CLICK HERE TO VIEW FILM CLIP

This opening exchange is funny because it parodies what by 1936 had become an import part of Yellowstone’s popular image—the idea that Yellowstone, much like Niagara Falls, was a place particularly suited to romantic adventure. During the late 19th and early 20th centuries, Yellowstone evoked in people’s minds not simply images of boundless wildlife, strange hot pools, and dazzling geysers. Yellowstone brought to mind a vision of romance, a vision of romantic encounters between men and women played out against the park’s unique natural setting. Yellowstone, in other words, was a place for falling in love and being in love and that was one reason why people went there.

Yellowstone National Park, the nation’s first national park, was established by Congress in 1872, largely as a result of the Northern Pacific Railroad company’s desire to develop the unique region as a tourist destination. It was not until the early 1880s that the railroad succeeded in building a line to the park, but from the 1880s through the 1930s, the railroad promoted tourism to Yellowstone through colorful and creative advertising. Tourism promoters enticed people to Yellowstone not just with the prospect of the unusual sights, but with the idea that tourists would have an adventure. It was the experience of being a tourist that the promoters sold and the idea of romantic adventure was a predominant theme in promotional literature.

And the promoters weren’t just making this up. There is good evidence, from the diaries and letters written by tourists, that they thought of Yellowstone as being an especially romantic place and they came looking for—and sometimes finding—romantic adventure. FJ Haynes, who ran a touring company in the late 19th and early 20th century, claimed that fully 60% of his customers were “women without escort,” that is single women.

This evening, I want to share with you one particular body of evidence about the popular image of Yellowstone as a place of romantic adventure—romance novels. Yes, there were a number of romance novels written in the late 19th and early 20th century set in Yellowstone. I have found 15 such novels written from the 1880s to the eve of World War I. Now, these were Victorian-era romance novels, not the bodice-buster novels you find on today’s supermarket book racks.

Victorian romance novels were very chaste—they were not about sex, they were about marriage, or more precisely the process of courtship leading to the marriage of two, true soul mates. These Yellowstone romance novels merge the literary convention of tourist narratives with the conventions of Victorian romance novels. That is, they juxtapose the story of an unfolding romance on a narrative of a tour through the park. In these novels Yellowstone’s scenery and wildlife serve as metaphors for what people of the Victorian era saw as the proper form of courtship and the meaning of marriage.

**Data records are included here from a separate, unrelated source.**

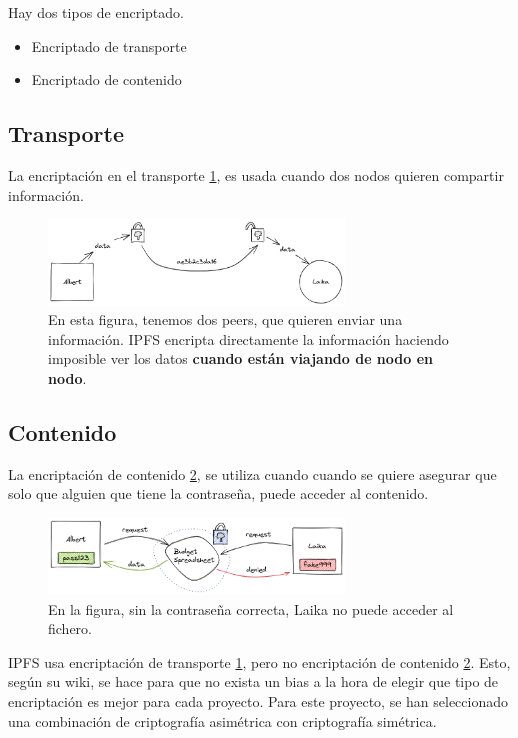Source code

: Hay dos tipos de encriptado.
\begin{itemize}
    \item Encriptado de transporte
    \item Encriptado de contenido
\end{itemize}
\subsection{Transporte}
La encriptación en el transporte \ref{fg:trasnporte}, es usada cuando dos nodos quieren compartir información.
\begin{center}
    \begin{figure}[h!]
        \centering
        \includegraphics[width=0.7\textwidth]{Figures/transport-encryption.033b6a51.png}
        \caption{En esta figura, tenemos dos peers, que quieren enviar una información. IPFS \cite{web:ipfs} encripta directamente la información haciendo imposible ver los datos \textbf{cuando están viajando de nodo en nodo}.}
        \label{fg:trasnporte}
    \end{figure}
\end{center}
\subsection{Contenido}
La encriptación de contenido \ref{fg:contenido}, se utiliza cuando cuando se quiere asegurar que solo que alguien que tiene la contraseña, puede acceder al contenido.
\begin{center}
    \begin{figure}[h!]
        \centering
        \includegraphics[width=0.7\textwidth]{Figures/content-encryption.adc5de58.png}
        \caption{En la figura, sin la contraseña correcta, Laika no puede acceder al fichero.}
        \label{fg:contenido}
    \end{figure}
\end{center}
IPFS \cite{web:ipfs} usa encriptación de transporte \ref{fg:trasnporte}, pero no encriptación de contenido \ref{fg:contenido}. Esto, según su wiki, se hace para que no exista un bias a la hora de elegir que tipo de encriptación es mejor para cada proyecto.
Para este proyecto, se han seleccionado una combinación de criptografía asimétrica con criptografía simétrica.
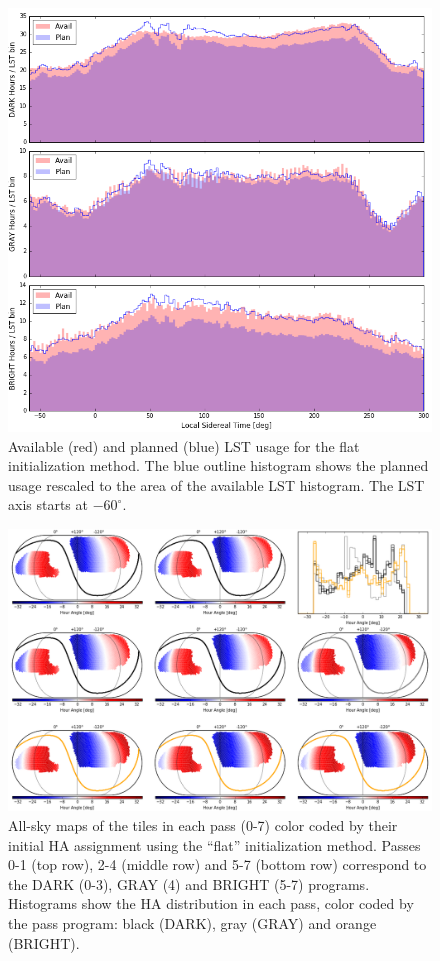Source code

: \documentclass[12pt]{article}
\begin{document}
\begin{figure}[htb]
\begin{center}
\includegraphics[width=6in]{LST_flat0}
\caption{Available (red) and planned (blue) LST usage for the flat initialization method.  The blue outline histogram shows the planned usage rescaled to the area of the available LST histogram.  The LST axis starts at $-60^\circ$.}
\label{fig:LST_flat0}
\end{center}
\end{figure}

\begin{figure}[htb]
\begin{center}
\includegraphics[width=6in]{HA_flat0}
\caption{All-sky maps of the tiles in each pass (0-7) color coded by their initial HA assignment using the ``flat'' initialization method.  Passes 0-1 (top row), 2-4 (middle row) and 5-7 (bottom row) correspond to the DARK (0-3), GRAY (4) and BRIGHT (5-7) programs.  Histograms show the HA distribution in each pass, color coded by the pass program: black (DARK), gray (GRAY) and orange (BRIGHT).}
\label{fig:HA_flat0}
\end{center}
\end{figure}
\end{document}
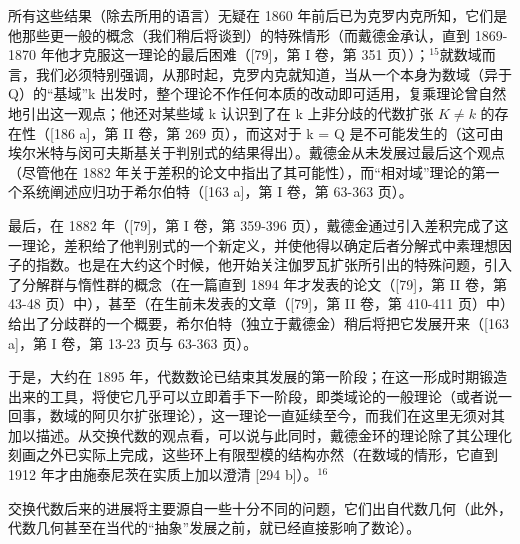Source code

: 所有这些结果（除去所用的语言）无疑在 1860 年前后已为克罗内克所知，它们是他那些更一般的概念（我们稍后将谈到）的特殊情形（而戴德金承认，直到 1869-1870 年他才克服这一理论的最后困难（{[}79{]}，第 I 卷，第 351 页））；\(^{15}\)就数域而言，我们必须特别强调，从那时起，克罗内克就知道，当从一个本身为数域（异于 Q）的“基域”k 出发时，整个理论不作任何本质的改动即可适用，复乘理论曾自然地引出这一观点；他还对某些域 k 认识到了在 k 上非分歧的代数扩张 \(K \neq k\) 的存在性（{[}186 a{]}，第 II 卷，第 269 页），而这对于 k = Q 是不可能发生的（这可由埃尔米特与闵可夫斯基关于判别式的结果得出）。戴德金从未发展过最后这个观点（尽管他在 1882 年关于差积的论文中指出了其可能性），而“相对域”理论的第一个系统阐述应归功于希尔伯特（{[}163 a{]}，第 I 卷，第 63-363 页）。

最后，在 1882 年（{[}79{]}，第 I 卷，第 359-396 页），戴德金通过引入差积完成了这一理论，差积给了他判别式的一个新定义，并使他得以确定后者分解式中素理想因子的指数。也是在大约这个时候，他开始关注伽罗瓦扩张所引出的特殊问题，引入了分解群与惰性群的概念（在一篇直到 1894 年才发表的论文（{[}79{]}，第 II 卷，第 43-48 页）中），甚至（在生前未发表的文章（{[}79{]}，第 II 卷，第 410-411 页）中）给出了分歧群的一个概要，希尔伯特（独立于戴德金）稍后将把它发展开来（{[}163 a{]}，第 I 卷，第 13-23 页与 63-363 页）。

于是，大约在 1895 年，代数数论已结束其发展的第一阶段；在这一形成时期锻造出来的工具，将使它几乎可以立即着手下一阶段，即类域论的一般理论（或者说一回事，数域的阿贝尔扩张理论），这一理论一直延续至今，而我们在这里无须对其加以描述。从交换代数的观点看，可以说与此同时，戴德金环的理论除了其公理化刻画之外已实际上完成，这些环上有限型模的结构亦然（在数域的情形，它直到 1912 年才由施泰尼茨在实质上加以澄清 {[}294 b{]}）。\(^{16}\)

交换代数后来的进展将主要源自一些十分不同的问题，它们出自代数几何（此外，代数几何甚至在当代的“抽象”发展之前，就已经直接影响了数论）。

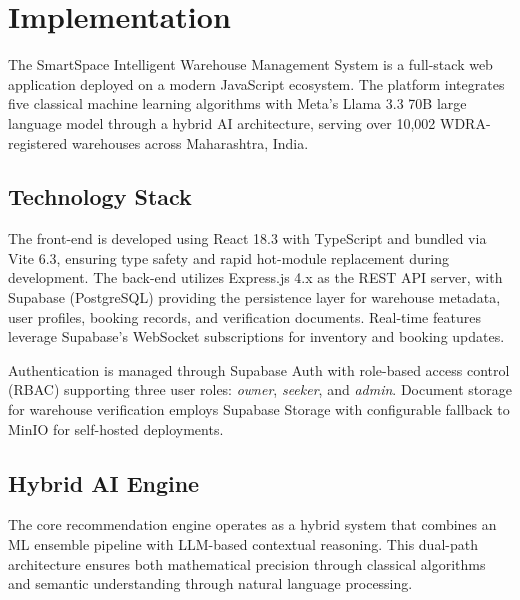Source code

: 
\section{Implementation}

The SmartSpace Intelligent Warehouse Management System is a full-stack web application deployed on a modern JavaScript ecosystem. The platform integrates five classical machine learning algorithms with Meta's Llama 3.3 70B large language model through a hybrid AI architecture, serving over 10,002 WDRA-registered warehouses across Maharashtra, India.

\subsection{Technology Stack}

The front-end is developed using React 18.3 with TypeScript and bundled via Vite 6.3, ensuring type safety and rapid hot-module replacement during development. The back-end utilizes Express.js 4.x as the REST API server, with Supabase (PostgreSQL) providing the persistence layer for warehouse metadata, user profiles, booking records, and verification documents. Real-time features leverage Supabase's WebSocket subscriptions for inventory and booking updates.

Authentication is managed through Supabase Auth with role-based access control (RBAC) supporting three user roles: \textit{owner}, \textit{seeker}, and \textit{admin}. Document storage for warehouse verification employs Supabase Storage with configurable fallback to MinIO for self-hosted deployments.

\subsection{Hybrid AI Engine}

The core recommendation engine operates as a hybrid system that combines an ML ensemble pipeline with LLM-based contextual reasoning. This dual-path architecture ensures both mathematical precision through classical algorithms and semantic understanding through natural language processing.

To illustrate this point, I want to focus tonight on just two of my favorite Yellowstone romance novels: Chaperoning Adrienne by Alice Harriman-Browne, published in 1907, and Six Weeks on Horseback through Yellowstone Park by Louise Elliott, published in 1913.

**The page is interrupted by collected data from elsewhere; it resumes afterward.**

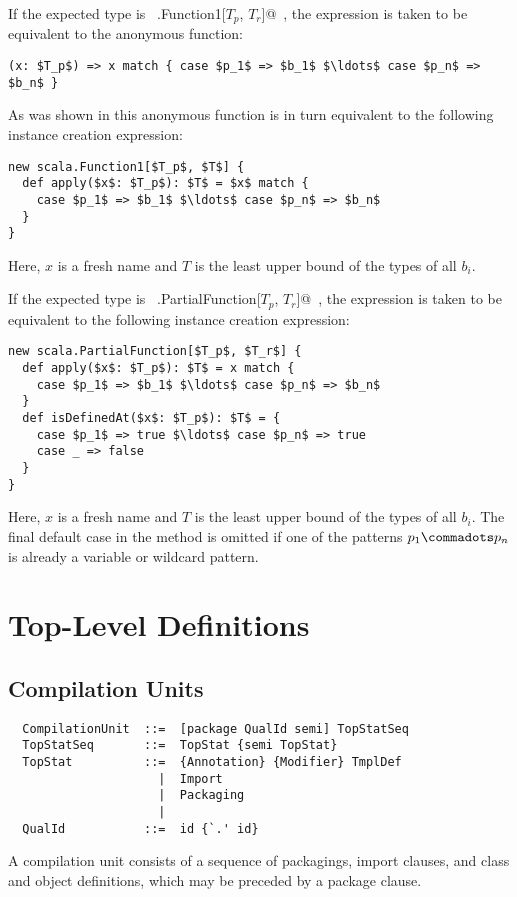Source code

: If the expected type is ~\lstinline@scala.Function1[$T_p$, $T_r$]@~,
the expression is taken to be equivalent to the anonymous function:
\begin{lstlisting}
(x: $T_p$) => x match { case $p_1$ => $b_1$ $\ldots$ case $p_n$ => $b_n$ }
\end{lstlisting}
As was shown in  this anonymous function is in turn
equivalent to the following instance creation expression:
\begin{lstlisting}
new scala.Function1[$T_p$, $T$] {
  def apply($x$: $T_p$): $T$ = $x$ match {
    case $p_1$ => $b_1$ $\ldots$ case $p_n$ => $b_n$
  }
}
\end{lstlisting}
Here, $x$ is a fresh name and $T$ is the least upper bound of the
types of all $b_i$.

If the expected type is ~\lstinline@scala.PartialFunction[$T_p$, $T_r$]@~,
the expression is taken to be equivalent to the following instance creation expression:
\begin{lstlisting}
new scala.PartialFunction[$T_p$, $T_r$] {
  def apply($x$: $T_p$): $T$ = x match {
    case $p_1$ => $b_1$ $\ldots$ case $p_n$ => $b_n$
  }
  def isDefinedAt($x$: $T_p$): $T$ = {
    case $p_1$ => true $\ldots$ case $p_n$ => true
    case _ => false
  }
}
\end{lstlisting}
Here, $x$ is a fresh name and $T$ is the least upper bound of the
types of all $b_i$. The final default case in the 
method is omitted if one of the patterns $p_1 \commadots p_n$ is
already a variable or wildcard pattern.

\chapter{Top-Level Definitions}
\label{sec:topdefs}

\section{Compilation Units}

\syntax\begin{lstlisting}
  CompilationUnit  ::=  [package QualId semi] TopStatSeq
  TopStatSeq       ::=  TopStat {semi TopStat}
  TopStat          ::=  {Annotation} {Modifier} TmplDef
                     |  Import
                     |  Packaging
                     |
  QualId           ::=  id {`.' id}
\end{lstlisting}

A compilation unit consists of a sequence of packagings, import
clauses, and class and object definitions, which may be preceded by a
package clause.

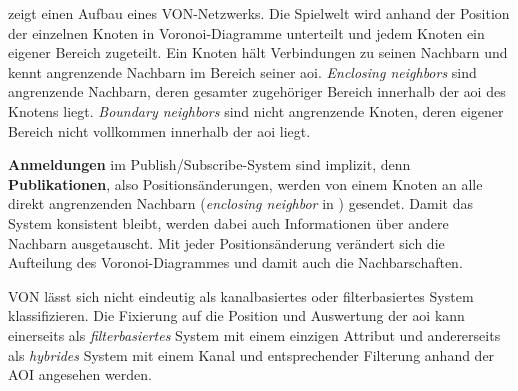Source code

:  zeigt einen Aufbau eines VON-Netzwerks. Die Spielwelt wird anhand der Position der einzelnen Knoten in Voronoi-Diagramme \cite{Aurenhammer1991Voronoi} unterteilt und jedem Knoten ein eigener Bereich zugeteilt. Ein Knoten hält Verbindungen zu seinen Nachbarn und kennt angrenzende Nachbarn im Bereich seiner \ac{aoi}. \emph{Enclosing neighbors} sind angrenzende Nachbarn, deren gesamter zugehöriger Bereich innerhalb der \ac{aoi} des Knotens liegt. \emph{Boundary neighbors} sind nicht angrenzende Knoten, deren eigener Bereich nicht vollkommen innerhalb der \ac{aoi} liegt.

\textbf{Anmeldungen} im Publish/Subscribe-System sind implizit, denn \textbf{Publikationen}, also Positionsänderungen, werden von einem Knoten an alle direkt angrenzenden Nachbarn (\emph{enclosing neighbor} in ) gesendet. Damit das System konsistent bleibt, werden dabei auch Informationen über andere Nachbarn ausgetauscht. Mit jeder Positionsänderung verändert sich die Aufteilung des Voronoi-Diagrammes und damit auch die Nachbarschaften.

VON lässt sich nicht eindeutig als kanalbasiertes oder filterbasiertes System klassifizieren. Die Fixierung auf die Position und Auswertung der \ac{aoi} kann einerseits als \emph{filterbasiertes} System mit einem einzigen Attribut und andererseits als \emph{hybrides} System mit einem  Kanal und entsprechender Filterung anhand der AOI angesehen werden.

Chaperoning Adrienne and Six Weeks on Horseback are typical of Victorian-era romances which are filled with men and women pretending to be who they aren’t, with innocent young women rejecting the attentions of a boorish suitor in favor of a “true love,” and the interplay of wealth and status with virtue and devotion. Much of the action in these romance novels revolves around the ritual of teasing and testing which was the core of 19th century courtship practices. Victorian courtship typically involved an escalating sequence of flirtations and provocations. These served to bring a couple to increasing emotional intimacy and allowed partners to periodically reassess each other’s suitability as marriage mates. The goal of the courtship ritual was to produce a couple who accepted their respective gender roles yet were united as one spiritually.

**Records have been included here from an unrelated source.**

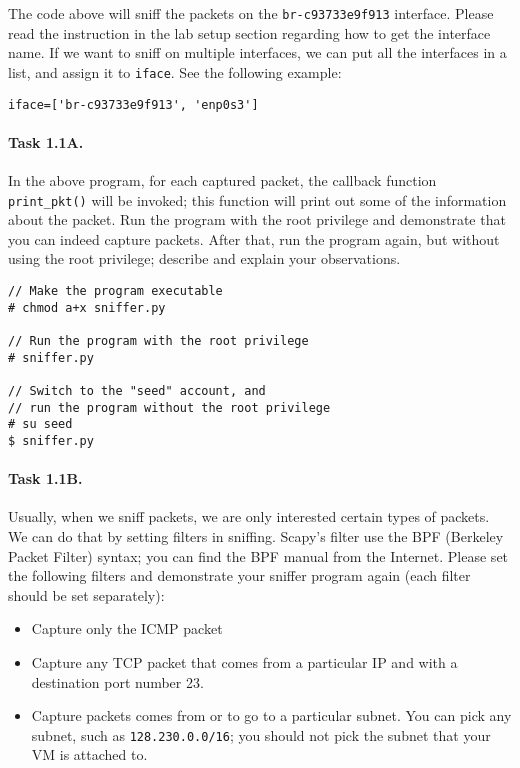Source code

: The code above will sniff the packets on the \texttt{br-c93733e9f913}
interface. Please read the instruction in the lab setup section
regarding how to get the interface name. 
If we want to sniff on multiple interfaces, we can
put all the interfaces in a list, and assign it to \texttt{iface}.
See the following example: 


\begin{lstlisting}
iface=['br-c93733e9f913', 'enp0s3']
\end{lstlisting}
 


\paragraph{Task 1.1A.} In the above program, for each captured
packet, the callback function \texttt{print\_pkt()} will be invoked; this function will print out some of
the information about the packet. Run the program with the root privilege and demonstrate that
you can indeed capture packets. After that, run the program again, but without using the root
privilege; describe and explain your observations. 
 
\begin{lstlisting}
// Make the program executable 
# chmod a+x sniffer.py

// Run the program with the root privilege
# sniffer.py

// Switch to the "seed" account, and
// run the program without the root privilege
# su seed
$ sniffer.py
\end{lstlisting}


\paragraph{Task 1.1B.} Usually, when we sniff packets, we are only
interested certain types of packets. We can do that by setting 
filters in sniffing. Scapy's filter use the 
BPF (Berkeley Packet Filter) syntax; you can find the BPF manual 
from the Internet. Please set the following filters and demonstrate 
your sniffer program again (each filter should be set separately):

\begin{itemize} 
 \item Capture only the ICMP packet
 \item Capture any TCP packet that comes from a particular IP and with 
 a destination port number 23. 
 \item Capture packets comes from or to go to a particular subnet. You can
 pick any subnet, such as \texttt{128.230.0.0/16}; you should not 
 pick the subnet that your VM is attached to. 
\end{itemize} 



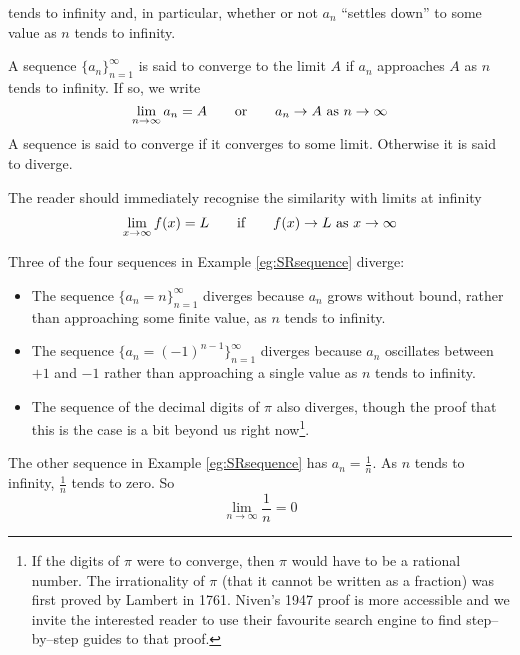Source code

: tends to infinity and, in particular, whether or not $a_n$ ``settles down''
to some value as $n$ tends to infinity.
\begin{defn}\label{def:SRsequenceLimit}
A sequence $\big\{a_n\big\}_{n=1}^\infty$ is said to converge to the limit
$A$ if $a_n$ approaches $A$ as $n$ tends to infinity. If so, we write
\begin{equation*}
\lim_{n\rightarrow\infty} a_n=A\qquad\hbox{or}\qquad
a_n\rightarrow A\text{ as }n\rightarrow\infty
\end{equation*}
A sequence is said to converge if it converges to some limit. Otherwise
it is said to diverge.
\end{defn}
The reader should immediately recognise the similarity with limits at infinity
\begin{align*}
  \lim_{x \to \infty} f(x) = L \qquad\hbox{if}\qquad
    f(x) \to L \text{ as } x \to \infty
\end{align*}


\begin{eg}\label{eg:SRsequenceLimA}
Three of the four sequences in Example \ref{eg:SRsequence} diverge:
\begin{itemize}\itemsep1pt \parskip0pt  %
\item The sequence $\big\{a_n=n\big\}_{n=1}^\infty$ diverges because
$a_n$ grows without bound, rather than approaching some finite value,
as $n$ tends to infinity.
\item The sequence $\big\{a_n=(-1)^{n-1}\big\}_{n=1}^\infty$ diverges because $a_n$ oscillates between $+1$ and $-1$
rather than approaching a single value as $n$ tends to infinity.
\item The sequence of the decimal digits of $\pi$ also diverges, though the proof that this is the case is a
bit beyond us right now\footnote{If the digits of $\pi$ were to converge,
then $\pi$ would have to be a rational number. The irrationality of $\pi$
(that it cannot be written as a fraction) was first proved by Lambert in 1761.
Niven's 1947 proof is more accessible and we invite the interested reader
to use their favourite search engine to find step--by--step guides
to that proof.}.
\end{itemize}
The other sequence in Example \ref{eg:SRsequence} has $a_n=\frac{1}{n}$. As $n$ tends to infinity, $\frac{1}{n}$ tends
to zero. So
\begin{equation*}
\lim_{n\rightarrow\infty} \frac{1}{n}=0
\end{equation*}
\end{eg}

Thus, in Victorian romance fiction the potential marriage partners meet, flirt, and then engage in a series of disagreements, misunderstandings, and misadventures which, temporarily drive the lovers apart but which, when resolved take their relationship to a higher plane. There is always a point in these novels, an epiphany, when disguises are unmasked, misunderstandings corrected, and the lovers realize that they are soul mates.

Let me show you how this works by giving a brief plot synopsis of these two novels.

Chaperoning Adrienne is the story of two romances, that of Adrienne, a beautiful, rich young woman, and her aunt Annabella, a middle-age, but still very lovely, widow. Adrienne is in love with a handsome but impoverished poet. Her parents do not approve. They pack Adrienne off on a tour of Yellowstone for the express purpose of forgetting about that silly poet fellow. Now, Adrienne’s parents don’t expect that the fresh air alone will purge her of her poetic infatuation. They also make arrangements for what they consider a more appropriate suitor to go along on the trip—a fat, pompous but very rich and powerful Senator. Aunt Annabella joins them as chaperone. On the train trip to the park, the three strike up a friendship with a distinguished military officer and his companion, a rather large and homely young woman named Miss Siggins. The General, it turns out, is Aunt Annabella’s long lost love. He had been a dashing, but poor young soldier whom her family forbade her to marry. Miss Siggins, of course, is none other than the Poet in disguise. As the progresses, the obnoxious Senator is discredited as a coward and a fool, Adrienne and the Poet conduct a surreptitious but happy courtship, and the General wins the hand of the widowed Annabella.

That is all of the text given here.